Missing Data and Surrogate Splitters

Surrogate Splitters and Missing Data

Ideally, every row in a dataset would have values for every variable. Unfortunately, in the real world, missing values are encountered often: People being surveyed refuse or forget to answer questions, some questions may not apply to all people, some medical tests may not be performed on all patients, etc.

Some simple programs discard rows that have any missing values. But this is a waste of valuable information that may be available on other variables.

DTREG uses a sophisticated technique involving surrogate splitters to estimate the values of predictor variables with missing values.

Surrogate splitters are predictor variables that are not as good at splitting a group as the primary splitter but which yield similar splitting results; they mimic the splits produced by the primary splitter.

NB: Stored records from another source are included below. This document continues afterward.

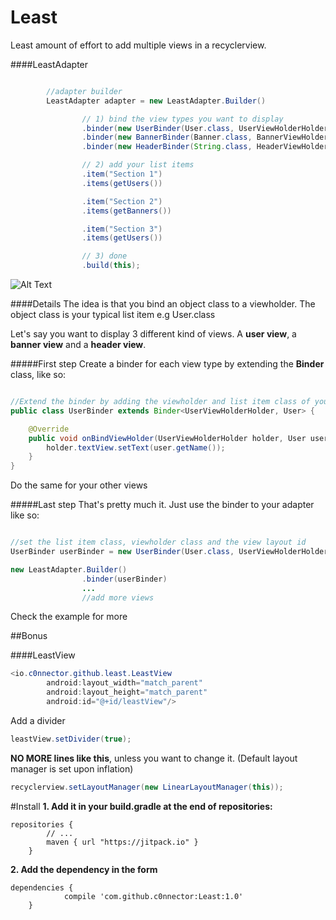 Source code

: # Least
Least amount of effort to add multiple views in a recyclerview.


####LeastAdapter

```java

        //adapter builder
        LeastAdapter adapter = new LeastAdapter.Builder()

                // 1) bind the view types you want to display
                .binder(new UserBinder(User.class, UserViewHolderHolder.class, R.layout.layout_user))
                .binder(new BannerBinder(Banner.class, BannerViewHolderHolder.class, R.layout.layout_banner))
                .binder(new HeaderBinder(String.class, HeaderViewHolder.class, R.layout.layout_header))

                // 2) add your list items
                .item("Section 1")
                .items(getUsers())

                .item("Section 2")
                .items(getBanners())

                .item("Section 3")
                .items(getUsers())

                // 3) done
                .build(this);

```
![Alt Text](http://gfycat.com/AbsoluteMediocreBaiji)

####Details
The idea is that you bind an object class to a viewholder. The object class is your typical list item e.g User.class

Let's say you want to display 3 different kind of views. A **user view**, a **banner view** and a **header view**.

#####First step
Create a binder for each view type by extending the **Binder** class, like so:

```java

//Extend the binder by adding the viewholder and list item class of your view
public class UserBinder extends Binder<UserViewHolderHolder, User> {

    @Override
    public void onBindViewHolder(UserViewHolderHolder holder, User user, int position) {
        holder.textView.setText(user.getName());
    }
}
```
Do the same for your other views

#####Last step
That's pretty much it. Just use the binder to your adapter like so:

```java

//set the list item class, viewholder class and the view layout id
UserBinder userBinder = new UserBinder(User.class, UserViewHolderHolder.class, R.layout.layout_user)

new LeastAdapter.Builder()
                .binder(userBinder)
                ...
                //add more views
```
Check the example for more

##Bonus

####LeastView

```java
<io.c0nnector.github.least.LeastView
        android:layout_width="match_parent"
        android:layout_height="match_parent"
        android:id="@+id/leastView"/>
```

Add a divider
```java
leastView.setDivider(true);
```

**NO MORE lines like this**, unless you want to change it. (Default layout manager is set upon inflation)
```java
recyclerview.setLayoutManager(new LinearLayoutManager(this));
```

#Install
**1. Add it in your build.gradle at the end of repositories:**

```
repositories {
	    // ...
	    maven { url "https://jitpack.io" }
	}
```
	
**2. Add the dependency in the form**

```
dependencies {
	        compile 'com.github.c0nnector:Least:1.0'
	}
```
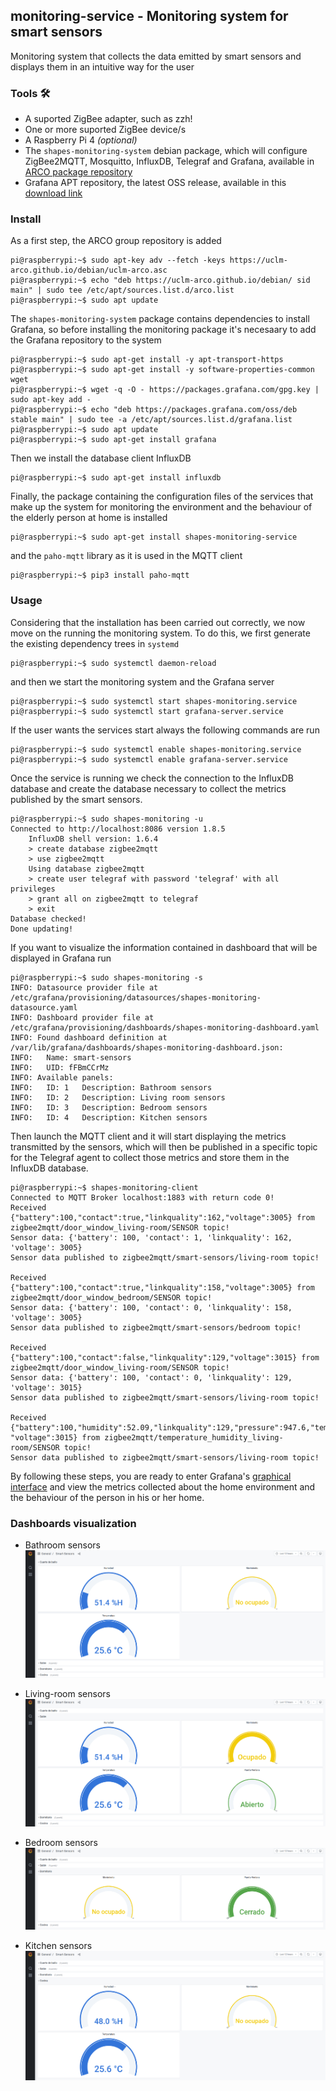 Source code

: ## monitoring-service - Monitoring system for smart sensors
Monitoring system that collects the data emitted by smart sensors and displays them in an intuitive way for the user

### Tools 🛠️
* A suported ZigBee adapter, such as zzh!
* One or more suported ZigBee device/s
* A Raspberry Pi 4 *(optional)*
* The `shapes-monitoring-system` debian package, which will configure ZigBee2MQTT, Mosquitto, InfluxDB, Telegraf and Grafana, available in [ARCO package repository](https://uclm-arco.github.io/debian/)
* Grafana APT repository, the latest OSS release, available in this [download link](https://grafana.com/docs/grafana/latest/installation/debian/)

### Install
As a first step, the ARCO group repository is added
``` shell
pi@raspberrypi:~$ sudo apt-key adv --fetch -keys https://uclm-arco.github.io/debian/uclm-arco.asc
pi@raspberrypi:~$ echo "deb https://uclm-arco.github.io/debian/ sid main" | sudo tee /etc/apt/sources.list.d/arco.list
pi@raspberrypi:~$ sudo apt update
```

The `shapes-monitoring-system` package contains dependencies to install Grafana, so before installing the monitoring package it's necesaary to add the Grafana repository to the system

```shell
pi@raspberrypi:~$ sudo apt-get install -y apt-transport-https
pi@raspberrypi:~$ sudo apt-get install -y software-properties-common wget
pi@raspberrypi:~$ wget -q -O - https://packages.grafana.com/gpg.key | sudo apt-key add -
pi@raspberrypi:~$ echo "deb https://packages.grafana.com/oss/deb stable main" | sudo tee -a /etc/apt/sources.list.d/grafana.list
pi@raspberrypi:~$ sudo apt update
pi@raspberrypi:~$ sudo apt-get install grafana
```

Then we install the database client InfluxDB
```shell
pi@raspberrypi:~$ sudo apt-get install influxdb
```

Finally, the package containing the configuration files of the services that make up the system for monitoring the environment and the behaviour of the elderly person at home is installed

```shell
pi@raspberrypi:~$ sudo apt-get install shapes-monitoring-service
```

and the `paho-mqtt` library as it is used in the MQTT client

```shell
pi@raspberrypi:~$ pip3 install paho-mqtt
```

### Usage 
Considering that the installation has been carried out correctly, we now move on the running the monitoring system. To do this, we first generate the existing dependency trees in `systemd`

```shell
pi@raspberrypi:~$ sudo systemctl daemon-reload
```

and then we start the monitoring system and the Grafana server

```shell
pi@raspberrypi:~$ sudo systemctl start shapes-monitoring.service
pi@raspberrypi:~$ sudo systemctl start grafana-server.service
```

If the user wants the services start always the following commands are run

```shell
pi@raspberrypi:~$ sudo systemctl enable shapes-monitoring.service
pi@raspberrypi:~$ sudo systemctl enable grafana-server.service
```

Once the service is running we check the connection to the InfluxDB database and create the database necessary to collect the metrics published by the smart sensors. 

```shell 
pi@raspberrypi:~$ sudo shapes-monitoring -u
Connected to http://localhost:8086 version 1.8.5
    InfluxDB shell version: 1.6.4
    > create database zigbee2mqtt
    > use zigbee2mqtt
    Using database zigbee2mqtt
    > create user telegraf with password 'telegraf' with all privileges
    > grant all on zigbee2mqtt to telegraf
    > exit
Database checked!
Done updating!
```

If you want to visualize the information contained in dashboard that will be displayed in Grafana run

```shell
pi@raspberrypi:~$ sudo shapes-monitoring -s
INFO: Datasource provider file at /etc/grafana/provisioning/datasources/shapes-monitoring-datasource.yaml
INFO: Dashboard provider file at /etc/grafana/provisioning/dashboards/shapes-monitoring-dashboard.yaml
INFO: Found dashboard definition at /var/lib/grafana/dashboards/shapes-monitoring-dashboard.json:
INFO: 	Name: smart-sensors
INFO: 	UID: fFBmCCrMz
INFO: Available panels:
INFO: 	ID: 1	Description: Bathroom sensors
INFO: 	ID: 2	Description: Living room sensors
INFO: 	ID: 3	Description: Bedroom sensors
INFO: 	ID: 4	Description: Kitchen sensors
```

Then launch the MQTT client and it will start displaying the metrics transmitted by the sensors, which will then be published in a specific topic for the Telegraf agent to collect those metrics and store them in the InfluxDB database.

```shell
pi@raspberrypi:~$ shapes-monitoring-client
Connected to MQTT Broker localhost:1883 with return code 0!
Received {"battery":100,"contact":true,"linkquality":162,"voltage":3005} from zigbee2mqtt/door_window_living-room/SENSOR topic!
Sensor data: {'battery': 100, 'contact': 1, 'linkquality': 162, 'voltage': 3005}
Sensor data published to zigbee2mqtt/smart-sensors/living-room topic!

Received {"battery":100,"contact":true,"linkquality":158,"voltage":3005} from zigbee2mqtt/door_window_bedroom/SENSOR topic!
Sensor data: {'battery': 100, 'contact': 0, 'linkquality': 158, 'voltage': 3005}
Sensor data published to zigbee2mqtt/smart-sensors/bedroom topic!

Received {"battery":100,"contact":false,"linkquality":129,"voltage":3015} from zigbee2mqtt/door_window_living-room/SENSOR topic!
Sensor data: {'battery': 100, 'contact': 0, 'linkquality': 129, 'voltage': 3015}
Sensor data published to zigbee2mqtt/smart-sensors/living-room topic!

Received {"battery":100,"humidity":52.09,"linkquality":129,"pressure":947.6,"temperature":25.24, "voltage":3015} from zigbee2mqtt/temperature_humidity_living-room/SENSOR topic!
Sensor data published to zigbee2mqtt/smart-sensors/living-room topic!
```

By following these steps, you are ready to enter Grafana's [graphical interface](https://localhost:3000) and view the metrics collected about the home environment and the behaviour of the person in his or her home.

### Dashboards visualization 

* Bathroom sensors 
![Texto alternativo](./img/dashboard-bathroom.png)

* Living-room sensors
![Texto alternativo](./img/dashboard-living-room.png)

* Bedroom sensors 
![Texto alternativo](./img/dashboard-bedroom.png)

* Kitchen sensors 
![Texto alternativo](./img/dashboard-kitchen.png)


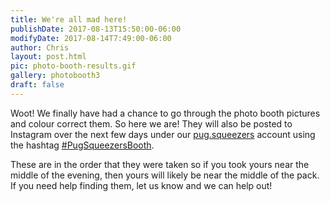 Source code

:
 ```yaml
---
title: We're all mad here!
publishDate: 2017-08-13T15:50:00-06:00
modifyDate: 2017-08-14T7:49:00-06:00
author: Chris
layout: post.html
pic: photo-booth-results.gif
gallery: photobooth3
draft: false
---
```


Woot!  We finally have had a chance to go through the photo booth pictures and
colour correct them.  So here we are!  They will also be posted to Instagram
over the next few days under our [pug.squeezers](https://www.instagram.com/pug.squeezers/)
account using the hashtag [#PugSqueezersBooth](https://www.instagram.com/explore/tags/pugsqueezersbooth/).

These are in the order that they were taken so if you took yours near the middle
of the evening, then yours will likely be near the middle of the pack.  If you
need help finding them, let us know and we can help out!

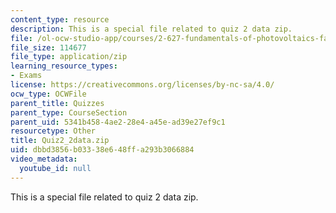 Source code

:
 ```yaml
---
content_type: resource
description: This is a special file related to quiz 2 data zip.
file: /ol-ocw-studio-app/courses/2-627-fundamentals-of-photovoltaics-fall-2013/dbbd3856b03338e648ffa293b3066884_Quiz2_2data.zip
file_size: 114677
file_type: application/zip
learning_resource_types:
- Exams
license: https://creativecommons.org/licenses/by-nc-sa/4.0/
ocw_type: OCWFile
parent_title: Quizzes
parent_type: CourseSection
parent_uid: 5341b458-4ae2-28e4-a45e-ad39e27ef9c1
resourcetype: Other
title: Quiz2_2data.zip
uid: dbbd3856-b033-38e6-48ff-a293b3066884
video_metadata:
  youtube_id: null
---
```

This is a special file related to quiz 2 data zip.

DTREG compares which rows are sent to the left and right child groups by the primary splitter with the rows sent to the corresponding child groups by each other predictor variable. The association between the primary splitter and each alternate predictor is computed as a function of how closely the alternate predictor matches the primary splitter. (This roughly corresponds to a count of how many rows each predictor sends left and right, but the actual calculation is more complex.) The alternate predictor variables are then ranked in decreasing order of association. The largest possible association value is 1.0 which means the surrogate sends exactly the same set of rows to the left and right groups as the primary splitter. An association value of 0.0 means that the surrogate does no better at assigning rows than simply putting them in the most probable group.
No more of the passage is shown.